> **Task description**
Every record must be written out once more, with nothing added or omitted.

··· Entries provided ···

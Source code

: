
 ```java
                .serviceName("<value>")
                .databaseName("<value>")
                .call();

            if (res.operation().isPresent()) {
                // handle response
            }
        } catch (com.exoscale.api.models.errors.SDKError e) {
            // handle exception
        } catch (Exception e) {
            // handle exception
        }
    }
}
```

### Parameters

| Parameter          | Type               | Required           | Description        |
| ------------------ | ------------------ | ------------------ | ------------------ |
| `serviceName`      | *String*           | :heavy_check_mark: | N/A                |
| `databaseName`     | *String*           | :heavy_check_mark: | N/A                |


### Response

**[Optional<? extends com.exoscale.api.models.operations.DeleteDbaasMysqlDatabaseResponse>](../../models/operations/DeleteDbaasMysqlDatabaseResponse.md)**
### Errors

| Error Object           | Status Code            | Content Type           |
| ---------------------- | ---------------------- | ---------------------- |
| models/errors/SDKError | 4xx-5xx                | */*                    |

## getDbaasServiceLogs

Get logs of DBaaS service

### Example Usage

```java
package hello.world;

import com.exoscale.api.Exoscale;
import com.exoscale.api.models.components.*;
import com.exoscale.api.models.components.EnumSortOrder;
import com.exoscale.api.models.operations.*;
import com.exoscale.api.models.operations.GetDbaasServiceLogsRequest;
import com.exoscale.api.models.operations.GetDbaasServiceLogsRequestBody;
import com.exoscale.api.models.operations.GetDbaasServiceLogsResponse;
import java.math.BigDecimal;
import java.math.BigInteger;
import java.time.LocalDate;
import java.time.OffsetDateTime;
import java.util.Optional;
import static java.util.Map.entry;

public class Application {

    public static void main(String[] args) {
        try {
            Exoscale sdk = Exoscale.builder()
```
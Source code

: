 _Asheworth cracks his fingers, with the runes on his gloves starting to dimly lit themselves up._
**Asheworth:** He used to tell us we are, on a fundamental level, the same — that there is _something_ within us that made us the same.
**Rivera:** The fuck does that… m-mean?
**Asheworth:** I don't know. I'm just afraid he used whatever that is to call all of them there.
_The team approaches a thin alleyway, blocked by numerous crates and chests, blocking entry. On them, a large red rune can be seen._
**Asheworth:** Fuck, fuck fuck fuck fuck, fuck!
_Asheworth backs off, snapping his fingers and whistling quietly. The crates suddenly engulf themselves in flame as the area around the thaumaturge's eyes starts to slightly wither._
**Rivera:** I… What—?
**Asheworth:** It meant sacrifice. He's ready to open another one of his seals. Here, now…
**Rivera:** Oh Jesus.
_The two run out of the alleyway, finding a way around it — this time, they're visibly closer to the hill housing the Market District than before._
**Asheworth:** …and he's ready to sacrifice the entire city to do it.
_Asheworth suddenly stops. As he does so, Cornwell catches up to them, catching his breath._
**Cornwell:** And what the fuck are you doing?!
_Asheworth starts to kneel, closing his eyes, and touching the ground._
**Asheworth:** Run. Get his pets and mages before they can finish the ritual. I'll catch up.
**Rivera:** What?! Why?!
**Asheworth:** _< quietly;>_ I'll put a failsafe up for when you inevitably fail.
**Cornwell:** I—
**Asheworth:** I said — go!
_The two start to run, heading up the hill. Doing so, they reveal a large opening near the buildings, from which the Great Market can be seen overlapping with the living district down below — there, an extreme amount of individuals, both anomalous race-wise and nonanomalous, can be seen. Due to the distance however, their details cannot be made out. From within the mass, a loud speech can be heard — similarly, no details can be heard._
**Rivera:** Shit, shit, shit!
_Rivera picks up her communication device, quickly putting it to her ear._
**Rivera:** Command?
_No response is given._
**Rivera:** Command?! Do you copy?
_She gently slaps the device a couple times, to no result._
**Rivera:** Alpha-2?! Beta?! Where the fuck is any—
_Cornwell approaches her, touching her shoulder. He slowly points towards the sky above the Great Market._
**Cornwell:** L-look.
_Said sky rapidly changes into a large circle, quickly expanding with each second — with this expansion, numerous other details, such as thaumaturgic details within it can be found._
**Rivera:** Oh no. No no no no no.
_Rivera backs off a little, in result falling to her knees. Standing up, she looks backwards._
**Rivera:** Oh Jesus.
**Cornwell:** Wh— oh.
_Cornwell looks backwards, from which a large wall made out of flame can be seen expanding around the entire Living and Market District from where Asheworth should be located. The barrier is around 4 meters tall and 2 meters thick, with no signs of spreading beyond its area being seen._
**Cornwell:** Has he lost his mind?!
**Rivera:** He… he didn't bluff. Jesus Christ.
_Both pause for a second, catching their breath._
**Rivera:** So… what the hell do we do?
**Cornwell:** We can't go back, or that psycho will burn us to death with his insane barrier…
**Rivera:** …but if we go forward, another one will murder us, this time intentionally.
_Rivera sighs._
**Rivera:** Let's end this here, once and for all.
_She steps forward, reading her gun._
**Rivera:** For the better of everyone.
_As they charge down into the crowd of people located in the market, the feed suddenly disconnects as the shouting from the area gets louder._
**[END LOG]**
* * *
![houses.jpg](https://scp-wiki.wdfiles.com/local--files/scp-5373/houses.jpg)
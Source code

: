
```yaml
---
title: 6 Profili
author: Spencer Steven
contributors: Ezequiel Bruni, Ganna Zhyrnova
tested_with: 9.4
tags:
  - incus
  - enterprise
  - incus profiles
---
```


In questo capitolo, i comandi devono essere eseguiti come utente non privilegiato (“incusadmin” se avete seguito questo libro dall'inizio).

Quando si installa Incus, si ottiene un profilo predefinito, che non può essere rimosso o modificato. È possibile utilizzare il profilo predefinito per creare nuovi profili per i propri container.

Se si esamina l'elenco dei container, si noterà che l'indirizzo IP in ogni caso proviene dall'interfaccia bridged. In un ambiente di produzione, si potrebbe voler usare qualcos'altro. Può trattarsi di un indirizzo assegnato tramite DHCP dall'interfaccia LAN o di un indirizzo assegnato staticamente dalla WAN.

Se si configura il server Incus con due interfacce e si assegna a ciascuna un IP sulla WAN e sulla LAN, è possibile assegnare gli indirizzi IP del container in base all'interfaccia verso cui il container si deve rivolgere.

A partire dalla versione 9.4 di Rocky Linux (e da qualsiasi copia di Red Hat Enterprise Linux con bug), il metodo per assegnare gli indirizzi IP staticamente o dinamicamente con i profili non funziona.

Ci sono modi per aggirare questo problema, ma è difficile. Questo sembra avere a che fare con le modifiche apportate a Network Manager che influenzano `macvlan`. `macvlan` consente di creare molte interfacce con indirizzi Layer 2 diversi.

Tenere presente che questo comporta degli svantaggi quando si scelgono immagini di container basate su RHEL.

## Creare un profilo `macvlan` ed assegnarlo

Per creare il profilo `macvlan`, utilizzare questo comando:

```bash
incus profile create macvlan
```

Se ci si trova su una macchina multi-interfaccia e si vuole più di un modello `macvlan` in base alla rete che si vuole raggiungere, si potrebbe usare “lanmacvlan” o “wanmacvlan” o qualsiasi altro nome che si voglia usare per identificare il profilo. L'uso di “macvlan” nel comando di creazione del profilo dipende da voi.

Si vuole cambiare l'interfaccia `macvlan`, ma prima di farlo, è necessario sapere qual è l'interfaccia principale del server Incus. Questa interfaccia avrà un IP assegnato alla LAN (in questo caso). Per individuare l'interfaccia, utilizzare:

···

> **Solution below**
Source code

:
 ```java
                .serviceName("<value>")
                .databaseName("<value>")
                .call();

            if (res.operation().isPresent()) {
                // handle response
            }
        } catch (com.exoscale.api.models.errors.SDKError e) {
            // handle exception
        } catch (Exception e) {
            // handle exception
        }
    }
}
```

### Parameters

| Parameter          | Type               | Required           | Description        |
| ------------------ | ------------------ | ------------------ | ------------------ |
| `serviceName`      | *String*           | :heavy_check_mark: | N/A                |
| `databaseName`     | *String*           | :heavy_check_mark: | N/A                |


### Response

**[Optional<? extends com.exoscale.api.models.operations.DeleteDbaasMysqlDatabaseResponse>](../../models/operations/DeleteDbaasMysqlDatabaseResponse.md)**
### Errors

| Error Object           | Status Code            | Content Type           |
| ---------------------- | ---------------------- | ---------------------- |
| models/errors/SDKError | 4xx-5xx                | */*                    |

## getDbaasServiceLogs

Get logs of DBaaS service

### Example Usage

```java
package hello.world;

import com.exoscale.api.Exoscale;
import com.exoscale.api.models.components.*;
import com.exoscale.api.models.components.EnumSortOrder;
import com.exoscale.api.models.operations.*;
import com.exoscale.api.models.operations.GetDbaasServiceLogsRequest;
import com.exoscale.api.models.operations.GetDbaasServiceLogsRequestBody;
import com.exoscale.api.models.operations.GetDbaasServiceLogsResponse;
import java.math.BigDecimal;
import java.math.BigInteger;
import java.time.LocalDate;
import java.time.OffsetDateTime;
import java.util.Optional;
import static java.util.Map.entry;

public class Application {

    public static void main(String[] args) {
        try {
            Exoscale sdk = Exoscale.builder()
```
Source code

: _Asheworth cracks his fingers, with the runes on his gloves starting to dimly lit themselves up._
**Asheworth:** He used to tell us we are, on a fundamental level, the same — that there is _something_ within us that made us the same.
**Rivera:** The fuck does that… m-mean?
**Asheworth:** I don't know. I'm just afraid he used whatever that is to call all of them there.
_The team approaches a thin alleyway, blocked by numerous crates and chests, blocking entry. On them, a large red rune can be seen._
**Asheworth:** Fuck, fuck fuck fuck fuck, fuck!
_Asheworth backs off, snapping his fingers and whistling quietly. The crates suddenly engulf themselves in flame as the area around the thaumaturge's eyes starts to slightly wither._
**Rivera:** I… What—?
**Asheworth:** It meant sacrifice. He's ready to open another one of his seals. Here, now…
**Rivera:** Oh Jesus.
_The two run out of the alleyway, finding a way around it — this time, they're visibly closer to the hill housing the Market District than before._
**Asheworth:** …and he's ready to sacrifice the entire city to do it.
_Asheworth suddenly stops. As he does so, Cornwell catches up to them, catching his breath._
**Cornwell:** And what the fuck are you doing?!
_Asheworth starts to kneel, closing his eyes, and touching the ground._
**Asheworth:** Run. Get his pets and mages before they can finish the ritual. I'll catch up.
**Rivera:** What?! Why?!
**Asheworth:** _< quietly;>_ I'll put a failsafe up for when you inevitably fail.
**Cornwell:** I—
**Asheworth:** I said — go!
_The two start to run, heading up the hill. Doing so, they reveal a large opening near the buildings, from which the Great Market can be seen overlapping with the living district down below — there, an extreme amount of individuals, both anomalous race-wise and nonanomalous, can be seen. Due to the distance however, their details cannot be made out. From within the mass, a loud speech can be heard — similarly, no details can be heard._
**Rivera:** Shit, shit, shit!
_Rivera picks up her communication device, quickly putting it to her ear._
**Rivera:** Command?
_No response is given._
**Rivera:** Command?! Do you copy?
_She gently slaps the device a couple times, to no result._
**Rivera:** Alpha-2?! Beta?! Where the fuck is any—
_Cornwell approaches her, touching her shoulder. He slowly points towards the sky above the Great Market._
**Cornwell:** L-look.
_Said sky rapidly changes into a large circle, quickly expanding with each second — with this expansion, numerous other details, such as thaumaturgic details within it can be found._
**Rivera:** Oh no. No no no no no.
_Rivera backs off a little, in result falling to her knees. Standing up, she looks backwards._
**Rivera:** Oh Jesus.
**Cornwell:** Wh— oh.
_Cornwell looks backwards, from which a large wall made out of flame can be seen expanding around the entire Living and Market District from where Asheworth should be located. The barrier is around 4 meters tall and 2 meters thick, with no signs of spreading beyond its area being seen._
**Cornwell:** Has he lost his mind?!
**Rivera:** He… he didn't bluff. Jesus Christ.
_Both pause for a second, catching their breath._
**Rivera:** So… what the hell do we do?
**Cornwell:** We can't go back, or that psycho will burn us to death with his insane barrier…
**Rivera:** …but if we go forward, another one will murder us, this time intentionally.
_Rivera sighs._
**Rivera:** Let's end this here, once and for all.
_She steps forward, reading her gun._
**Rivera:** For the better of everyone.
_As they charge down into the crowd of people located in the market, the feed suddenly disconnects as the shouting from the area gets louder._
**[END LOG]**
* * *
![houses.jpg](https://scp-wiki.wdfiles.com/local--files/scp-5373/houses.jpg)
Source code

:
```yaml
---
title: 6 Profili
author: Spencer Steven
contributors: Ezequiel Bruni, Ganna Zhyrnova
tested_with: 9.4
tags:
  - incus
  - enterprise
  - incus profiles
---
```


In questo capitolo, i comandi devono essere eseguiti come utente non privilegiato (“incusadmin” se avete seguito questo libro dall'inizio).

Quando si installa Incus, si ottiene un profilo predefinito, che non può essere rimosso o modificato. È possibile utilizzare il profilo predefinito per creare nuovi profili per i propri container.

Se si esamina l'elenco dei container, si noterà che l'indirizzo IP in ogni caso proviene dall'interfaccia bridged. In un ambiente di produzione, si potrebbe voler usare qualcos'altro. Può trattarsi di un indirizzo assegnato tramite DHCP dall'interfaccia LAN o di un indirizzo assegnato staticamente dalla WAN.

Se si configura il server Incus con due interfacce e si assegna a ciascuna un IP sulla WAN e sulla LAN, è possibile assegnare gli indirizzi IP del container in base all'interfaccia verso cui il container si deve rivolgere.

A partire dalla versione 9.4 di Rocky Linux (e da qualsiasi copia di Red Hat Enterprise Linux con bug), il metodo per assegnare gli indirizzi IP staticamente o dinamicamente con i profili non funziona.

Ci sono modi per aggirare questo problema, ma è difficile. Questo sembra avere a che fare con le modifiche apportate a Network Manager che influenzano `macvlan`. `macvlan` consente di creare molte interfacce con indirizzi Layer 2 diversi.

Tenere presente che questo comporta degli svantaggi quando si scelgono immagini di container basate su RHEL.

## Creare un profilo `macvlan` ed assegnarlo

Per creare il profilo `macvlan`, utilizzare questo comando:

```bash
incus profile create macvlan
```

Se ci si trova su una macchina multi-interfaccia e si vuole più di un modello `macvlan` in base alla rete che si vuole raggiungere, si potrebbe usare “lanmacvlan” o “wanmacvlan” o qualsiasi altro nome che si voglia usare per identificare il profilo. L'uso di “macvlan” nel comando di creazione del profilo dipende da voi.

Si vuole cambiare l'interfaccia `macvlan`, ma prima di farlo, è necessario sapere qual è l'interfaccia principale del server Incus. Questa interfaccia avrà un IP assegnato alla LAN (in questo caso). Per individuare l'interfaccia, utilizzare:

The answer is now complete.